デルタは2020年中に、デトロイト空港でMisapplied Sciencesのパラレル・リアリティ・ディスプレイのテストを開始するという。100人前後の利用者がそれぞれのフライト情報やアップグレードの可能性といった重要情報を見ることができる。もちろんこれはオプトインが必要だとデルタでは念を押している。また、利用者の情報は収集・記録されない。もちろん座席を予約した時点でデルタは顧客情報を保持することなるが、それ以外という意味だ。

【略】

エクソスケルトン(外骨格)は、残念ながらゲートからゲートへ重い荷物を引きずって歩かねばならない乗客向けではなく、重量物を扱うデルタの職員向けだという。Sarcos Roboticsのエクソスケルトンを利用すれば、 90kgもの重量物を持ち上げる作業を8時間続けても疲れずにすむという。

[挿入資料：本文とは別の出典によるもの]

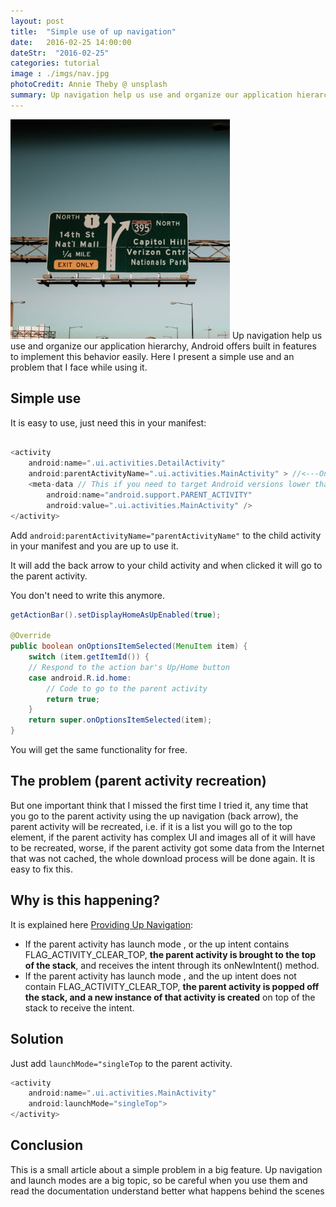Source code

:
 ```yaml
---
layout: post
title:  "Simple use of up navigation"
date:   2016-02-25 14:00:00
dateStr:  "2016-02-25"
categories: tutorial
image : ./imgs/nav.jpg
photoCredit: Annie Theby @ unsplash
summary: Up navigation help us use and organize our application hierarchy, Android offers built in features to implement this behavior easily.
---
```

![arr](./imgs/nav.jpg)
Up navigation help us use and organize our application hierarchy, Android offers built in features to implement this behavior easily. Here I present a simple use and an problem that I face while using it.

## Simple use
It is easy to use, just  need this in your manifest:

```java

<activity
    android:name=".ui.activities.DetailActivity"
    android:parentActivityName=".ui.activities.MainActivity" > //<---Only add this
    <meta-data // This if you need to target Android versions lower than 16
        android:name="android.support.PARENT_ACTIVITY"
        android:value=".ui.activities.MainActivity" />
</activity>
```

Add `android:parentActivityName="parentActivityName"` to the child activity in your manifest and you are up to use it. 

It will add the back arrow to your child activity and when clicked it will go to the parent activity.

You don't need to write this anymore. 

```java
getActionBar().setDisplayHomeAsUpEnabled(true);

@Override
public boolean onOptionsItemSelected(MenuItem item) {
    switch (item.getItemId()) {
    // Respond to the action bar's Up/Home button
    case android.R.id.home:
        // Code to go to the parent activity
        return true;
    }
    return super.onOptionsItemSelected(item);
}
```

You will get the same functionality for free.

## The problem (parent activity recreation)
But one important think that I missed the first time I tried it, any time that you go to the parent activity using the up navigation (back arrow), the parent activity will be recreated, i.e. if it is a list you will go to the top element, if the parent activity has complex UI and images all of it will have to be recreated, worse, if the parent activity got some data from the Internet that was not cached, the whole download process will be done again. It is easy to fix this.

## Why is this happening?
It is explained here [Providing Up Navigation](http://developer.android.com/intl/es/training/implementing-navigation/ancestral.html):

* If the parent activity has launch mode <singleTop>, or the up intent contains FLAG_ACTIVITY_CLEAR_TOP, **the parent activity is brought to the top of the stack**, and receives the intent through its onNewIntent() method.
* If the parent activity has launch mode <standard>, and the up intent does not contain FLAG_ACTIVITY_CLEAR_TOP, **the parent activity is popped off the stack, and a new instance of that activity is created** on top of the stack to receive the intent.

## Solution
Just add `launchMode="singleTop` to the parent activity.

```java
<activity 	
	android:name=".ui.activities.MainActivity"
    android:launchMode="singleTop">
</activity>
```

## Conclusion 	
This is a small article about a simple problem in a big feature. Up navigation and launch modes are a big topic, so be careful when you use them and read the documentation understand better what happens behind the scenes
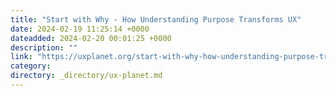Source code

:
 ```yaml
---
title: "Start with Why - How Understanding Purpose Transforms UX"
date: 2024-02-19 11:25:14 +0000
dateadded: 2024-02-20 00:01:25 +0000
description: ""
link: "https://uxplanet.org/start-with-why-how-understanding-purpose-transforms-ux-c20175032b30?source=rss----819cc2aaeee0---4"
category:
directory: _directory/ux-planet.md
---
```

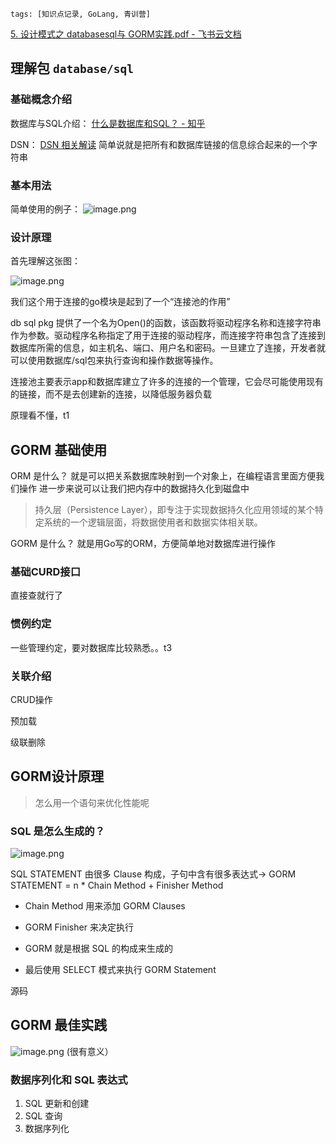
 ```
tags: [知识点记录, GoLang, 青训营]
```

[5. 设计模式之 databasesql与 GORM实践.pdf - 飞书云文档](https://bytedance.feishu.cn/file/boxcngmUNHi2joONiiEOgSpJt8d)

## 理解包 `database/sql`

### 基础概念介绍

数据库与SQL介绍： [什么是数据库和SQL？ - 知乎](https://zhuanlan.zhihu.com/p/41576768)

DSN： [DSN 相关解读](https://link.juejin.cn/?target=https%3A%2F%2Fen.wikipedia.org%2Fwiki%2FData_source_name) 简单说就是把所有和数据库链接的信息综合起来的一个字符串

### 基本用法

简单使用的例子： ![image.png](https://p3-juejin.byteimg.com/tos-cn-i-k3u1fbpfcp/96d28b6d4d2d416ba1ec70ae15f3e6f3~tplv-k3u1fbpfcp-zoom-1.image)

### 设计原理

首先理解这张图：

![image.png](https://p3-juejin.byteimg.com/tos-cn-i-k3u1fbpfcp/a8625faaba8344288b36c7689521892a~tplv-k3u1fbpfcp-zoom-1.image)

我们这个用于连接的go模块是起到了一个“连接池的作用”

db sql pkg 提供了一个名为Open()的函数，该函数将驱动程序名称和连接字符串作为参数。驱动程序名称指定了用于连接的驱动程序，而连接字符串包含了连接到数据库所需的信息，如主机名、端口、用户名和密码。一旦建立了连接，开发者就可以使用数据库/sql包来执行查询和操作数据等操作。

连接池主要表示app和数据库建立了许多的连接的一个管理，它会尽可能使用现有的链接，而不是去创建新的连接，以降低服务器负载

原理看不懂，t1

## GORM 基础使用

ORM 是什么？ 就是可以把关系数据库映射到一个对象上，在编程语言里面方便我们操作 进一步来说可以让我们把内存中的数据持久化到磁盘中

> 持久层（Persistence Layer），即专注于实现数据持久化应用领域的某个特定系统的一个逻辑层面，将数据使用者和数据实体相关联。

GORM 是什么？ 就是用Go写的ORM，方便简单地对数据库进行操作

### 基础CURD接口

直接查就行了

### 惯例约定

一些管理约定，要对数据库比较熟悉。。t3

### 关联介绍

CRUD操作

预加载

级联删除

## GORM设计原理

> 怎么用一个语句来优化性能呢

### SQL 是怎么生成的？


![image.png](https://p9-juejin.byteimg.com/tos-cn-i-k3u1fbpfcp/a4b4292b0d9c434e8775ec25e1b154e7~tplv-k3u1fbpfcp-watermark.image?)

SQL STATEMENT 由很多 Clause 构成，子句中含有很多表达式->
GORM STATEMENT = n * Chain Method + Finisher Method
- Chain Method 用来添加 GORM Clauses
- GORM Finisher 来决定执行


- GORM 就是根据 SQL 的构成来生成的
- 最后使用 SELECT 模式来执行 GORM Statement

源码



## GORM 最佳实践

![image.png](https://p1-juejin.byteimg.com/tos-cn-i-k3u1fbpfcp/28a5b2a2d6e244ba9f8c0b303c02d75e~tplv-k3u1fbpfcp-watermark.image?)
(很有意义）
### 数据序列化和 SQL 表达式
1. SQL 更新和创建
2. SQL 查询
3. 数据序列化
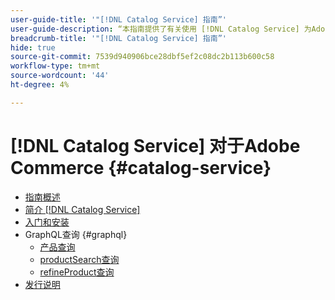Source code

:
 ```yaml
---
user-guide-title: '"[!DNL Catalog Service] 指南”'
user-guide-description: “本指南提供了有关使用 [!DNL Catalog Service] 为Adobe Commerce。”
breadcrumb-title: '"[!DNL Catalog Service] 指南”'
hide: true
source-git-commit: 7539d940906bce28dbf5ef2c08dc2b113b600c58
workflow-type: tm+mt
source-wordcount: '44'
ht-degree: 4%

---
```


# [!DNL Catalog Service] 对于Adobe Commerce {#catalog-service}

- [指南概述](guide-overview.md)
- [简介 [!DNL Catalog Service]](overview.md)
- [入门和安装](installation.md)
- GraphQL查询 {#graphql}
   - [产品查询](https://devdocs.magento.com/catalog-service/products.html)
   - [productSearch查询](https://devdocs.magento.com/catalog-service/productsearch.html)
   - [refineProduct查询](https://devdocs.magento.com/catalog-service/refine-product.html)
- [发行说明](release-notes.md)
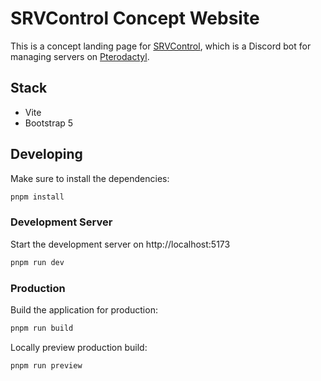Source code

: # SRVControl Concept Website

This is a concept landing page for [SRVControl](https://srvcontrol.net/), which is a Discord bot for managing servers on [Pterodactyl](https://pterodactyl.io/).

## Stack

- Vite
- Bootstrap 5

## Developing

Make sure to install the dependencies:

```bash
pnpm install
```

### Development Server

Start the development server on http://localhost:5173

```bash
pnpm run dev
```

### Production

Build the application for production:

```bash
pnpm run build
```

Locally preview production build:

```bash
pnpm run preview
```

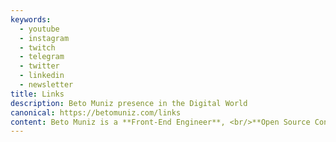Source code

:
 ```yaml
---
keywords:
  - youtube
  - instagram
  - twitch
  - telegram
  - twitter
  - linkedin
  - newsletter
title: Links
description: Beto Muniz presence in the Digital World
canonical: https://betomuniz.com/links
content: Beto Muniz is a **Front-End Engineer**, <br/>**Open Source Contributor** & **Content Creator**.
---
```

私なら疲れなくても飽きてしまいそうだが。

エクソスケルトン装着の職員がバゲージを積み込み、無事にシートに収まった乗客がアプリを開くとBinge(一気見)ボタンが表示される。タップすると機内エンタメで連続ドラマを1シーズンぶん連続して見ることができる。また「邪魔しないでください」や「食事のときには起こしてください」などと依頼する設定もできるようになるという。

シートの間隔をあと2、3cm広げてくれるほうがよほど助かるという不平も聞こえてきそうだが、予定されているアプリのアップデートはいずれも便利だろう。実際、デルタでは最近、食事のバリエーションの追加を含め、飛行を快適するアップデートがいろいろ実行されている。